------ STUDY MATERIAL ------
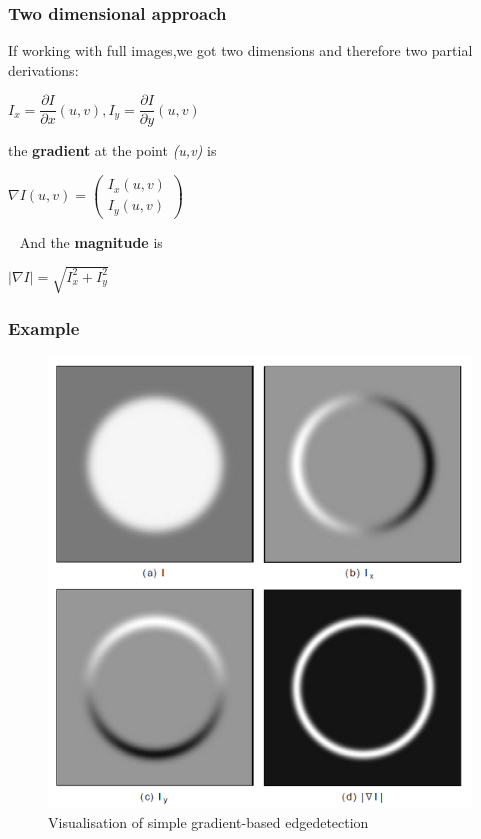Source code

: \begin{frame}
	\frametitle{Two dimensional approach}
	If working with full images,we got two dimensions and therefore two partial derivations:
	\begin{center}	
		$I_x = \dfrac{\partial I}{\partial x}(u,v) , I_y = \dfrac{\partial I}{\partial y}(u,v)$
	\end{center}
	the \textbf{gradient} at the point \textit{(u,v)} is \newline
	\begin{center}
		$\nabla I(u,v) =  \begin{pmatrix}I_x(u,v) \\ I_y(u,v)\end{pmatrix}$
	\end{center}	
	~\newline
	And the \textbf{magnitude} is \newline
	\begin{center}
		$|\nabla I|=\sqrt{I_x^2 + I_y^2}$
	\end{center}
\end{frame}

\begin{frame}
	\frametitle{Example}
	\begin{figure}
		\centering
		\includegraphics[width=0.5\linewidth]{images/2DEdgeGradient}
		\caption{Visualisation of simple gradient-based edgedetection}
		\label{fig:2dedgegradient}
	\end{figure}
\end{frame}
------
From the entries above, copy each line holding "begin".

ANSWER TO THIS TASK »
: \begin{frame}
	\begin{center}	
	\begin{center}
		$\nabla I(u,v) =  \begin{pmatrix}I_x(u,v) \\ I_y(u,v)\end{pmatrix}$
	\begin{center}
\begin{frame}
	\begin{figure}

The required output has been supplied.